Pete Morton: Fair Freedom. Album Review.

Liverpool Sound and Vision Rating 9/10

A Golden Thread once pulled would often suggest a loom industriously working to create perhaps the fabled fleece that Greek antiquity held in admiration and coveted appreciation.

It seems as though Pete Morton has been on his own journey, an expedition that has seen the superb lyric writer step back into the shadows and become of sorts an observer of humanity, and in the four years since A Golden Thread was released, there has been an explosion of human activity, of partial societal immobility and a tension that has not been felt bubbling under the skin for a couple of generations. Pete Morton has obviously watched it all unfold, and in his own indomitable style has returned from the shadows and turned on the light for the listener to witness the picture of Fair Freedom that we so deserve.

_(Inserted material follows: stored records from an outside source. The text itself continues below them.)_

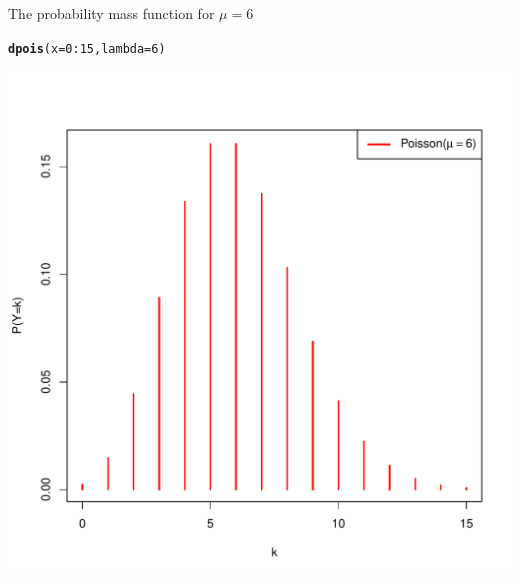 \documentclass[10pt,handout]{beamer}\usepackage[]{graphicx}\usepackage[]{color}
\makeatletter
\def\maxwidth{ %
  \ifdim\Gin@nat@width>\linewidth
    \linewidth
  \else
    \Gin@nat@width
  \fi
}
\newcommand{\hlnum}[1]{\textcolor[rgb]{0.686,0.059,0.569}{#1}}%
\newcommand{\hlopt}[1]{\textcolor[rgb]{0,0,0}{#1}}%
\newcommand{\hlstd}[1]{\textcolor[rgb]{0.345,0.345,0.345}{#1}}%
\newcommand{\hlkwc}[1]{\textcolor[rgb]{0.333,0.667,0.333}{#1}}%
\newcommand{\hlkwd}[1]{\textcolor[rgb]{0.737,0.353,0.396}{\textbf{#1}}}%
\newenvironment{kframe}{%
 \def\at@end@of@kframe{}%
 \ifinner\ifhmode%
  \def\at@end@of@kframe{\end{minipage}}%
  \begin{minipage}{\columnwidth}%
 \fi\fi%
 \def\FrameCommand##1{\hskip\@totalleftmargin \hskip-\fboxsep
 \colorbox{shadecolor}{##1}\hskip-\fboxsep
     \hskip-\linewidth \hskip-\@totalleftmargin \hskip\columnwidth}%
 \MakeFramed {\advance\hsize-\width
   \@totalleftmargin\z@ \linewidth\hsize
   \@setminipage}}%
 {\par\unskip\endMakeFramed%
 \at@end@of@kframe}
\newenvironment{knitrout}{}{} %
\makeatother
\begin{document}
\begin{frame}[fragile]{The probability mass function for $\mu=6$}
	
\begin{knitrout}\tiny
{}\color{fgcolor}\begin{kframe}
\begin{alltt}
\hlkwd{dpois}\hlstd{(}\hlkwc{x} \hlstd{=} \hlnum{0}\hlopt{:}\hlnum{15}\hlstd{,} \hlkwc{lambda} \hlstd{=} \hlnum{6}\hlstd{)}
\end{alltt}
\end{kframe}
\end{knitrout}
	
	\vspace*{-0.5in}
	
\begin{knitrout}\tiny
{}\color{fgcolor}

{\centering \includegraphics[width=\maxwidth]{figure/unnamed-chunk-11-1} 

}


\end{knitrout}
	
\end{frame}
\end{document}
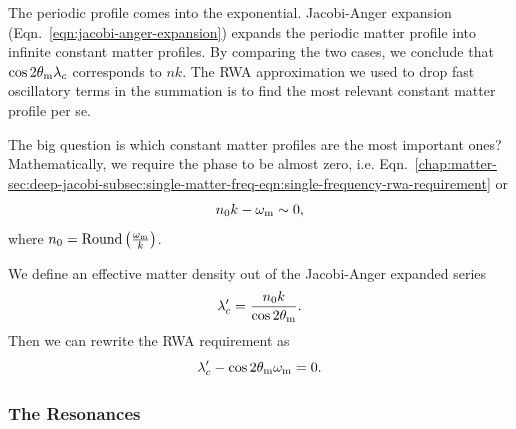 
The periodic profile comes into the exponential. Jacobi-Anger expansion (Eqn.~\ref{eqn:jacobi-anger-expansion}) expands the periodic matter profile into infinite constant matter profiles. By comparing the two cases, we conclude that $\cos 2\theta_\mathrm m\lambda_c$ corresponds to $nk$. The RWA approximation we used to drop fast oscillatory terms in the summation is to find the most relevant constant matter profile per se.

The big question is which constant matter profiles are the most important ones? Mathematically, we require the phase to be almost zero, i.e. Eqn.~\ref{chap:matter-sec:deep-jacobi-subsec:single-matter-freq-eqn:single-frequency-rwa-requirement} or
\begin{equation}
   n_0 k - \omega_\mathrm m \sim 0 ,
\end{equation}
where $n_0=\mathrm{Round}\left( \frac{\omega_\mathrm m}{k} \right)$.


We define an effective matter density out of the Jacobi-Anger expanded series
\begin{equation}
   \lambda_c' = \frac{n_0 k}{\cos 2\theta_\mathrm m}.
\end{equation}
Then we can rewrite the RWA requirement as
\begin{equation}
   \lambda_c' - \cos 2\theta_\mathrm m \omega_\mathrm m = 0.
\end{equation}




\subsubsection{The Resonances}


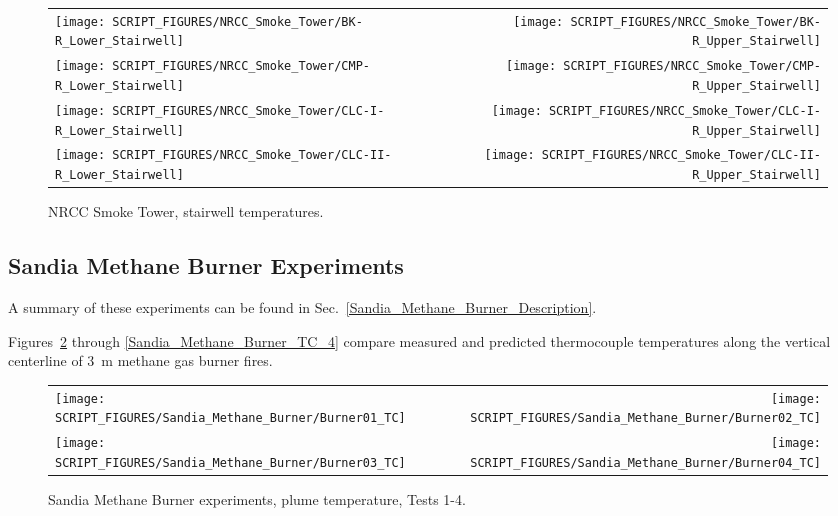 \begin{figure}[p]
\begin{tabular*}{\textwidth}{l@{\extracolsep{\fill}}r}
\texttt{[image: SCRIPT\_FIGURES/NRCC\_Smoke\_Tower/BK-R\_Lower\_Stairwell]} &
\texttt{[image: SCRIPT\_FIGURES/NRCC\_Smoke\_Tower/BK-R\_Upper\_Stairwell]} \\
\texttt{[image: SCRIPT\_FIGURES/NRCC\_Smoke\_Tower/CMP-R\_Lower\_Stairwell]} &
\texttt{[image: SCRIPT\_FIGURES/NRCC\_Smoke\_Tower/CMP-R\_Upper\_Stairwell]} \\
\texttt{[image: SCRIPT\_FIGURES/NRCC\_Smoke\_Tower/CLC-I-R\_Lower\_Stairwell]} &
\texttt{[image: SCRIPT\_FIGURES/NRCC\_Smoke\_Tower/CLC-I-R\_Upper\_Stairwell]} \\
\texttt{[image: SCRIPT\_FIGURES/NRCC\_Smoke\_Tower/CLC-II-R\_Lower\_Stairwell]} &
\texttt{[image: SCRIPT\_FIGURES/NRCC\_Smoke\_Tower/CLC-II-R\_Upper\_Stairwell]}
\end{tabular*}
\caption[NRCC Smoke Tower, stairwell temperatures]{NRCC Smoke Tower, stairwell temperatures.}
\label{NRCC_Smoke_Tower_Stairwell}
\end{figure}



\clearpage

\subsection{Sandia Methane Burner Experiments}
\label{Sandia_Methane_Burner_Plume_Temperature}

A summary of these experiments can be found in Sec.~\ref{Sandia_Methane_Burner_Description}.

Figures~\ref{Sandia_Methane_Burner_TC_1} through \ref{Sandia_Methane_Burner_TC_4} compare measured and predicted thermocouple temperatures along the vertical centerline of 3~m methane gas burner fires.

\begin{figure}[!ht]
\begin{tabular*}{\textwidth}{l@{\extracolsep{\fill}}r}
\texttt{[image: SCRIPT\_FIGURES/Sandia\_Methane\_Burner/Burner01\_TC]} &
\texttt{[image: SCRIPT\_FIGURES/Sandia\_Methane\_Burner/Burner02\_TC]} \\
\texttt{[image: SCRIPT\_FIGURES/Sandia\_Methane\_Burner/Burner03\_TC]} &
\texttt{[image: SCRIPT\_FIGURES/Sandia\_Methane\_Burner/Burner04\_TC]}
\end{tabular*}
\caption[Sandia Methane Burner, plume temperature, Tests 1-4]{Sandia Methane Burner experiments, plume temperature, Tests 1-4.}
\label{Sandia_Methane_Burner_TC_1}
\end{figure}

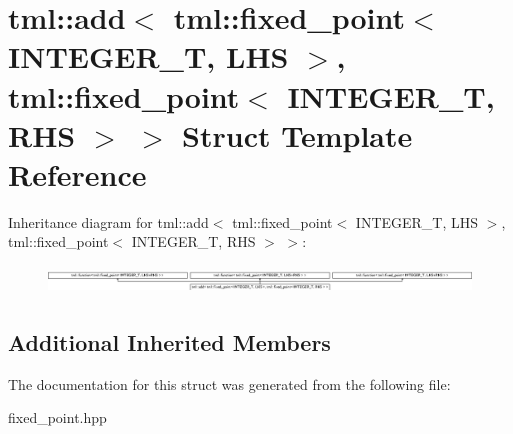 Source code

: \hypertarget{structtml_1_1add_3_01tml_1_1fixed__point_3_01INTEGER__T_00_01LHS_01_4_00_01tml_1_1fixed__point_3bf17901cc0efef9a957f2f698861be28}{\section{tml\+:\+:add$<$ tml\+:\+:fixed\+\_\+point$<$ I\+N\+T\+E\+G\+E\+R\+\_\+\+T, L\+H\+S $>$, tml\+:\+:fixed\+\_\+point$<$ I\+N\+T\+E\+G\+E\+R\+\_\+\+T, R\+H\+S $>$ $>$ Struct Template Reference}
\label{structtml_1_1add_3_01tml_1_1fixed__point_3_01INTEGER__T_00_01LHS_01_4_00_01tml_1_1fixed__point_3bf17901cc0efef9a957f2f698861be28}
}
Inheritance diagram for tml\+:\+:add$<$ tml\+:\+:fixed\+\_\+point$<$ I\+N\+T\+E\+G\+E\+R\+\_\+\+T, L\+H\+S $>$, tml\+:\+:fixed\+\_\+point$<$ I\+N\+T\+E\+G\+E\+R\+\_\+\+T, R\+H\+S $>$ $>$\+:\begin{figure}[H]
\begin{center}
\leavevmode
\includegraphics[height=0.737813cm]{structtml_1_1add_3_01tml_1_1fixed__point_3_01INTEGER__T_00_01LHS_01_4_00_01tml_1_1fixed__point_3bf17901cc0efef9a957f2f698861be28}
\end{center}
\end{figure}
\subsection*{Additional Inherited Members}


The documentation for this struct was generated from the following file\+:\begin{DoxyCompactItemize}
\item 
fixed\+\_\+point.\+hpp\end{DoxyCompactItemize}
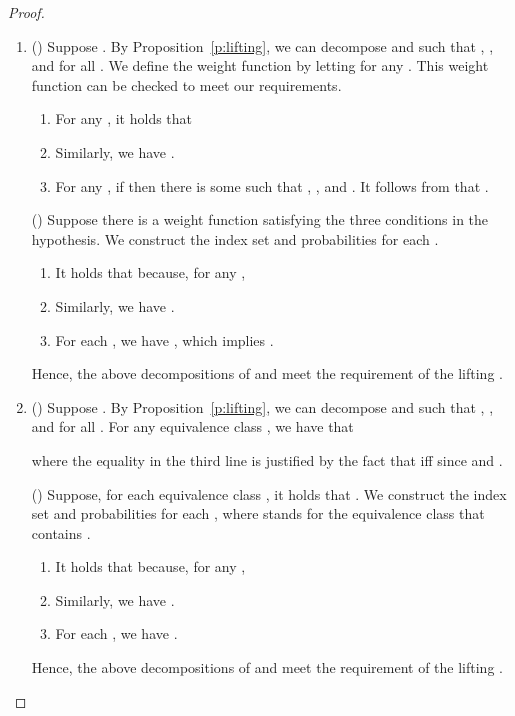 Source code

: \documentclass{article}
\begin{document}
\begin{proof}
\begin{enumerate}
\item
() Suppose . By
Proposition~\ref{p:lifting}, we can decompose  and 
such that ,
, and  for
all . We define the weight function  by letting
 for any . This weight function can be checked to meet our
requirements.
\begin{enumerate}
\item For any , it holds that

\item Similarly, we have .
\item For any , if  then there is some  such that , , and . It follows from
 that .
\end{enumerate}

() Suppose there is a weight function  satisfying the
three conditions in the hypothesis. We construct the index set
 and probabilities
 for each .
\begin{enumerate}
\item It holds that 
because, for any ,

\item Similarly, we have .
\item For each , we have , which implies .
\end{enumerate}
Hence, the above decompositions of  and  meet the
requirement of the lifting .

\item
() Suppose . By
Proposition~\ref{p:lifting}, we can decompose  and 
such that ,
, and  for
all . For any equivalence class , we have
that

where the equality in the third line is justified by the fact that
 iff  since  and .

() Suppose, for each equivalence class , it holds that . We construct the index set
 and
probabilities
 for each
, where  stands for the equivalence class
that contains .
\begin{enumerate}
\item It holds that 
because, for any ,

\item Similarly, we have .
\item For each , we have .
\end{enumerate}
Hence, the above decompositions of  and  meet the
requirement of the lifting .
\end{enumerate}
\end{proof}
\end{document}
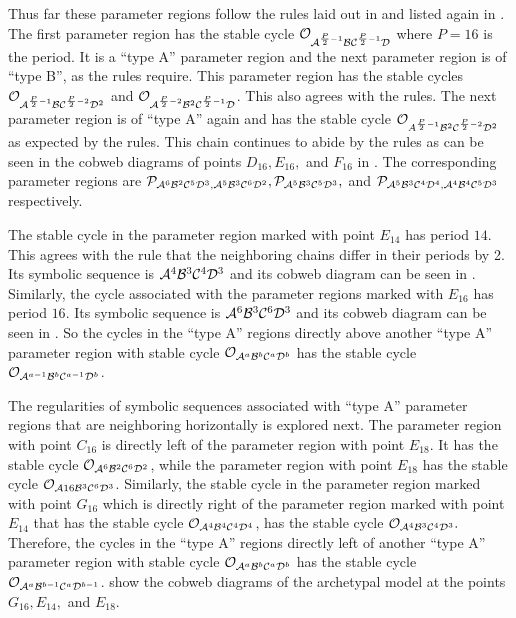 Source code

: Thus far these parameter regions follow the rules laid out in \cite{akyuz2022} and listed again in .
The first parameter region has the stable cycle $\mathcal{O}_{\mathcal{A}^{\frac{P}{2} - 1}\mathcal{B}\mathcal{C}^{\frac{P}{2} - 1}\mathcal{D}}$ where $P = 16$ is the period.
It is a ``type A'' parameter region and the next parameter region is of ``type B'', as the rules require.
This parameter region has the stable cycles $\mathcal{O}_{\mathcal{A}^{\frac{P}{2} - 1}\mathcal{B}\mathcal{C}^{\frac{P}{2} - 2}\mathcal{D}^2}$ and $\mathcal{O}_{\mathcal{A}^{\frac{P}{2} - 2}\mathcal{B}^2\mathcal{C}^{\frac{P}{2} - 1}\mathcal{D}}$.
This also agrees with the rules.
The next parameter region is of ``type A'' again and has the stable cycle $\mathcal{O}_{A^{\frac{P}{2} - 1}\mathcal{B}^2\mathcal{C}^{\frac{P}{2} - 2}\mathcal{D}^2}$ as expected by the rules.
This chain continues to abide by the rules as can be seen in the cobweb diagrams of points $D_{16}, E_{16},$ and $F_{16}$ in .
The corresponding parameter regions are $\mathcal{P}_{\mathcal{A}^6\mathcal{B}^2\mathcal{C}^5\mathcal{D}^3, \mathcal{A}^5\mathcal{B}^3\mathcal{C}^6\mathcal{D}^2}, \mathcal{P}_{\mathcal{A}^5\mathcal{B}^3\mathcal{C}^5\mathcal{D}^3},$ and $\mathcal{P}_{\mathcal{A}^5\mathcal{B}^3\mathcal{C}^4\mathcal{D}^4, \mathcal{A}^4\mathcal{B}^4\mathcal{C}^5\mathcal{D}^3}$ respectively.

The stable cycle in the parameter region marked with point $E_{14}$ has period $14$.
This agrees with the rule that the neighboring chains differ in their periods by 2.
Its symbolic sequence is $\mathcal{A}^4\mathcal{B}^3\mathcal{C}^4\mathcal{D}^3$ and its cobweb diagram can be seen in .
Similarly, the cycle associated with the parameter regions marked with $E_{16}$ has period $16$.
Its symbolic sequence is $\mathcal{A}^6\mathcal{B}^3\mathcal{C}^6\mathcal{D}^3$ and its cobweb diagram can be seen in .
So the cycles in the ``type A'' regions directly above another ``type A'' parameter region with stable cycle $\mathcal{O}_{\mathcal{A}^a\mathcal{B}^b\mathcal{C}^a\mathcal{D}^b}$ has the stable cycle $\mathcal{O}_{\mathcal{A}^{a-1}\mathcal{B}^b\mathcal{C}^{a-1}\mathcal{D}^b}$.

The regularities of symbolic sequences associated with ``type A'' parameter regions that are neighboring horizontally is explored next.
The parameter region with point $C_{16}$ is directly left of the parameter region with point $E_{18}$.
It has the stable cycle $\mathcal{O}_{\mathcal{A}^6\mathcal{B}^2\mathcal{C}^6\mathcal{D}^2}$, while the parameter region with point $E_{18}$ has the stable cycle $\mathcal{O}_{\mathcal{A}16\mathcal{B}^3\mathcal{C}^6\mathcal{D}^3}$.
Similarly, the stable cycle in the parameter region marked with point $G_{16}$ which is directly right of the parameter region marked with point $E_{14}$ that has the stable cycle $\mathcal{O}_{\mathcal{A}^4\mathcal{B}^4\mathcal{C}^4\mathcal{D}^4}$, has the stable cycle $\mathcal{O}_{\mathcal{A}^4\mathcal{B}^3\mathcal{C}^4\mathcal{D}^3}.$
Therefore, the cycles in the ``type A'' regions directly left of another ``type A'' parameter region with stable cycle $\mathcal{O}_{\mathcal{A}^a\mathcal{B}^b\mathcal{C}^a\mathcal{D}^b}$ has the stable cycle $\mathcal{O}_{\mathcal{A}^a\mathcal{B}^{b-1}\mathcal{C}^a\mathcal{D}^{b-1}}$.
 show the cobweb diagrams of the archetypal model at the points $G_{16}, E_{14},$ and $E_{18}$.

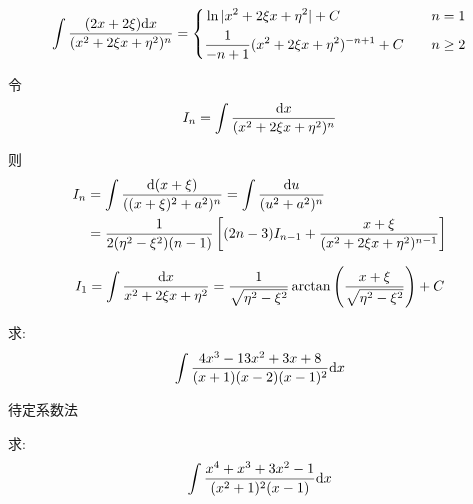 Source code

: \begin{equation*}
    \int\frac{(2x+2\xi)\mathrm{d} x}{(x^2+2\xi x+\eta^2)^n} = \left\{
        \begin{aligned}
            &\ln|x^2+2\xi x +\eta^2| + C & \quad n = 1 \\
            &\frac{1}{-n+1}(x^2+2\xi x + \eta^2)^{-n+1} + C & \quad n \ge 2
        \end{aligned}
    \right.
\end{equation*}

令
\begin{equation*}
    I_n = \int \frac{\mathrm{d} x}{(x^2+2\xi x + \eta^2)^n}
\end{equation*}

则
\begin{equation*}
    \begin{aligned}
        I_n &= \int \frac{\mathrm{d} (x+\xi)}{((x+\xi)^2+a^2)^n} = \int\frac{\mathrm{d} u}{(u^2+a^2)^n} \\
        &= \frac{1}{2(\eta^2-\xi^2)(n-1)}\left[(2n-3)I_{n-1}+\frac{x+\xi}{(x^2+2\xi x+\eta^2)^{n-1}}\right]
    \end{aligned}
\end{equation*}

\begin{equation*}
    I_1 = \int\frac{\mathrm{d} x}{x^2+2\xi x+\eta^2} = \frac{1}{\sqrt{\eta^2-\xi^2}}\arctan\left(\frac{x+\xi}{\sqrt{\eta^2-\xi^2}}\right) + C
\end{equation*}

\begin{example}
    求:
    \begin{equation*}
        \int \frac{4x^3-13x^2+3x+8}{(x+1)(x-2)(x-1)^2} \mathrm{d} x
    \end{equation*}
\end{example}
\begin{solution}
    
\end{solution}
\begin{remark}
    待定系数法
\end{remark}

\begin{example}
    求:
    \begin{equation*}
        \int \frac{x^4+x^3+3x^2-1}{(x^2+1)^2(x-1)} \mathrm{d} x
    \end{equation*}
\end{example}
\begin{solution}
    
\end{solution}

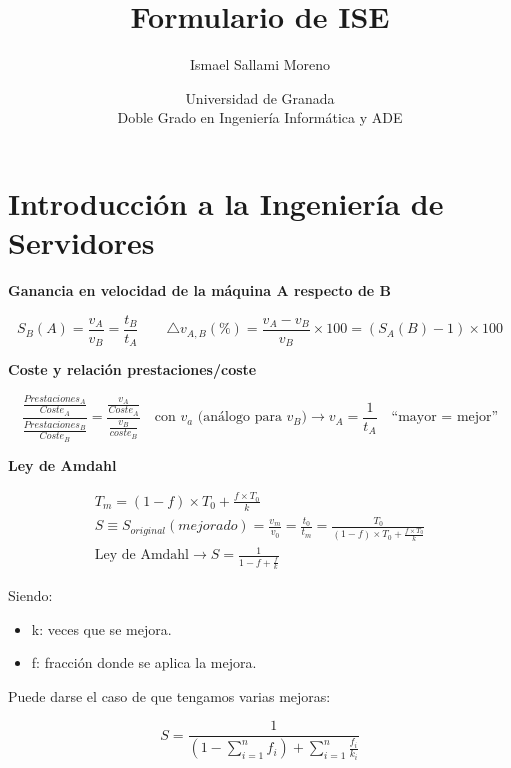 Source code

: \documentclass[a4paper,12pt]{article}
\title{\textbf{Formulario de ISE}}
\author{Ismael Sallami Moreno}
\date{\small Universidad de Granada\\ Doble Grado en Ingeniería Informática y ADE}
\begin{document}
\maketitle
\thispagestyle{fancy}

\vspace{1cm}

\section*{Introducción a la Ingeniería de Servidores}

\textbf{Ganancia en velocidad de la máquina A respecto de B}
\begin{tcolorbox}[colback=yellow!5!white, colframe=yellow!75!black]
$$
S_B(A) = \frac{v_A}{v_B} = \frac{t_B}{t_A} \quad \quad \triangle v_{A,B}(\%) = \frac{v_A-v_B}{v_B} \times 100 = (S_A(B) - 1) \times 100
$$
\end{tcolorbox}

\textbf{Coste y relación prestaciones/coste}

\begin{tcolorbox}[colback=yellow!5!white, colframe=yellow!75!black]
    $$
    \frac{\frac{Prestaciones_A}{Coste_A}}{\frac{Prestaciones_B}{Coste_B}} = \frac{\frac{v_A}{Coste_A}}{\frac{v_B}{coste_B}} \quad \text{con $v_a$ (análogo para $v_B$)} \rightarrow v_A = \frac{1}{t_A} \quad \text{``mayor = mejor''}
    $$
    \end{tcolorbox}


\textbf{Ley de Amdahl}

\begin{tcolorbox}[colback=yellow!5!white, colframe=yellow!75!black]
    \begin{align*}
        T_m = (1-f) \times T_0 + \frac{f\times T_0}{k} \\
        S \equiv S_{original}(mejorado) = \frac{v_m}{v_0} = \frac{t_0}{t_m} = \frac{T_0}{(1-f) \times T_0 + \frac{f\times T_0}{k}} \\
        \text{Ley de Amdahl} \rightarrow S = \frac{1}{1-f+\frac{f}{k}}
    \end{align*}
    \end{tcolorbox}
    Siendo:
\begin{itemize}
    \item k: veces que se mejora.
    \item f: fracción donde se aplica la mejora.
\end{itemize}

Puede darse el caso de que tengamos varias mejoras:
\begin{tcolorbox}[colback=yellow!5!white, colframe=yellow!75!black]
    $$
    S = \frac{1}{(1-\sum_{i=1}^n f_i)+ \sum_{i=1}^n \frac{f_i}{k_i}}
    $$
    \end{tcolorbox}
\end{document}
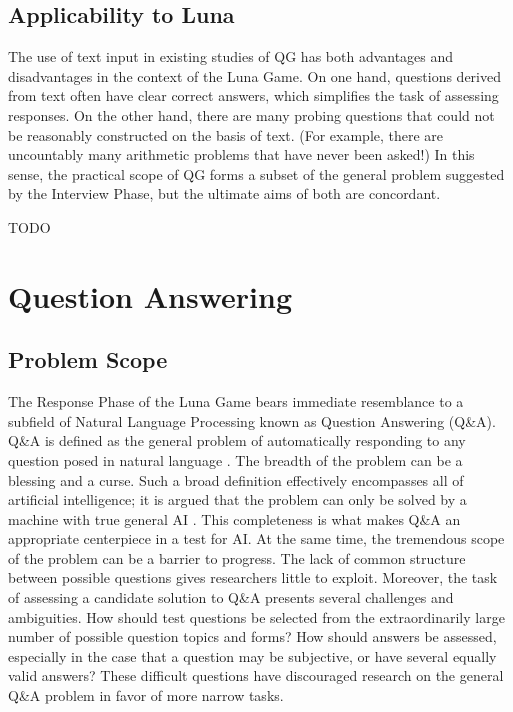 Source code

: \subsection{Applicability to Luna}

The use of text input in existing studies of QG has both advantages and disadvantages in the context of the Luna Game. On one hand, questions derived from text often have clear correct answers, which simplifies the task of assessing responses. On the other hand, there are many probing questions that could not be reasonably constructed on the basis of text. (For example, there are uncountably many arithmetic problems that have never been asked!) In this sense, the practical scope of QG forms a subset of the general problem suggested by the Interview Phase, but the ultimate aims of both are concordant. 

TODO


\section{Question Answering}

\subsection{Problem Scope}


The Response Phase of the Luna Game bears immediate resemblance to a subfield of Natural Language Processing known as Question Answering (Q\&A). Q\&A is defined as the general problem of automatically responding to any question posed in natural language \citep{andrenucci2005automated, hirschman2001natural}. The breadth of the problem can be a blessing and a curse. Such a broad definition effectively encompasses all of artificial intelligence; it is argued that the problem can only be solved by a machine with true general AI \citep{yampolskiy2013turing}. This completeness is what makes Q\&A an appropriate centerpiece in a test for AI. At the same time, the tremendous scope of the problem can be a barrier to progress. The lack of common structure between possible questions gives researchers little to exploit. Moreover, the task of assessing a candidate solution to Q\&A presents several challenges and ambiguities. How should test questions be selected from the extraordinarily large number of possible question topics and forms? How should answers be assessed, especially in the case that a question may be subjective, or have several equally valid answers? These difficult questions have discouraged research on the general Q\&A problem in favor of more narrow tasks.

It is perhaps to the knowledge of our destruction of the British waterways, our life blood as a combined nation, and the highlighted wreckage of beauty that Pete Morton sets his sights upon. The sheer insanity that has come from the persuasive aspect of social media, and the onlookers view of the slaughter and the thought of the two-state system that has currently the world’s attention in the Middle East; these subjects, as well as wonderfully humorous and compelling takes, are the reason for the return of such a captivating talent.

Fair Freedom is built on a foundation of calm observance, very much acknowledging the kind of style and temperament that Cat Stevens himself would honour, but in Mr. Morton’s own gentle stance, and as tracks such as the opener of The Rivers of the Isle, The Genuine You, Birdsong and Green, Newtons Parakeet, the excellent The Ghost of a Sailor, and Die For Love all combine to mark the welcome comeback of a special artist.

A golden thread pulled can lead to a freedom unseen by others, but one that you know yourself to be just, ethical, fair.